We have a male SSP historically A POS with a transfusion rxn to an AB POS platelet. The current sample was tested in gel, with cards that are DVI-. The pt also had a previous TRXN also to a plt that was Rh POS.

The rxn displayed a weakly positive post-DAT, with the followup pre-DAT significantly more positive. The resultant ABORh in tube on both the post and the pre samples are A NEG rather than Rh POS. Our bench reagent is a human-derived monoclonal Anti-D.

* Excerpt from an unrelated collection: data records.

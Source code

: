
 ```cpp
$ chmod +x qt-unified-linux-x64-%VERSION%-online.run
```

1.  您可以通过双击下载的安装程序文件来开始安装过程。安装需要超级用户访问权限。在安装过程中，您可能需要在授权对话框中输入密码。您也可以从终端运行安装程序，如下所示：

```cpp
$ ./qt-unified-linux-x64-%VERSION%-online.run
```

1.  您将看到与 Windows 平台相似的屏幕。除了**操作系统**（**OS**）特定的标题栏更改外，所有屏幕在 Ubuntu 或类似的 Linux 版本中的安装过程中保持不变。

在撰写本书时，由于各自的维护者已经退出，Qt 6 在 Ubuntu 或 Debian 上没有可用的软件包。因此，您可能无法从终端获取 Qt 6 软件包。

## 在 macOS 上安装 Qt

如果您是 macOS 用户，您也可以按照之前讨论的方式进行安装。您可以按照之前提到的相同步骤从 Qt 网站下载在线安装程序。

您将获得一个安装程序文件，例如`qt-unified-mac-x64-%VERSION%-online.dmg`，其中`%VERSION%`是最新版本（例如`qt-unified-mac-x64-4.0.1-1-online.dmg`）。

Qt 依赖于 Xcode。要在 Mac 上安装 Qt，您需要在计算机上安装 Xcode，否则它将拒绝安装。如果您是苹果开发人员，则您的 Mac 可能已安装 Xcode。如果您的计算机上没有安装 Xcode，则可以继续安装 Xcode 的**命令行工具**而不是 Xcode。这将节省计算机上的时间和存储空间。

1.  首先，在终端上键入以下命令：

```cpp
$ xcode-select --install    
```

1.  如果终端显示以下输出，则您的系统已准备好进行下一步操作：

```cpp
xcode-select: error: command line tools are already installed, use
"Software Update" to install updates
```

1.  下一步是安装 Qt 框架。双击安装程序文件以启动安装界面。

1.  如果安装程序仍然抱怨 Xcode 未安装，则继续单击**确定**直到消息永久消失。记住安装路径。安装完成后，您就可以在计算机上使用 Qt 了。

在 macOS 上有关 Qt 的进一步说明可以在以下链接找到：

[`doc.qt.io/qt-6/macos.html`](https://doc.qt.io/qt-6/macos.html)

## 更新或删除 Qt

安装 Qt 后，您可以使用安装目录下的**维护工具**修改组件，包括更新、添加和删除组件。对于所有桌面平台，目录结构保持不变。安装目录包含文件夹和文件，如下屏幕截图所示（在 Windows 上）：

My question is, how can we have such a huge discrepancy between gel and tube for testing for D? Is this an anti-D, or is there a biochemical answer for the reactivity seen with the mechanism of bead agglutination in the column?

 

Ortho gel is known for picking up weaker D antigens than some tube reagents.  I know that Quotient/Alba anti-D blend reacts more like the Ortho gel but the Immucor Gammaclone doesn't pick up those (mostly) weak D types 1 & 2 at IS.  They will show up positive at AHG phase with Immucor.  John Judd published a paper, which many follow, of considering anything 2+ or weaker in gel as Rh negative. I assume if you take the tube testing through AHG you will get a positive.  Doing that will help troubleshoot the situation. None of this probably has much to do with the transfusion reactions.  Rh typing of weak and atypical D antigens is a complicated mess both serologically and the terminology. If these are young females, we try to send them for molecular D typing.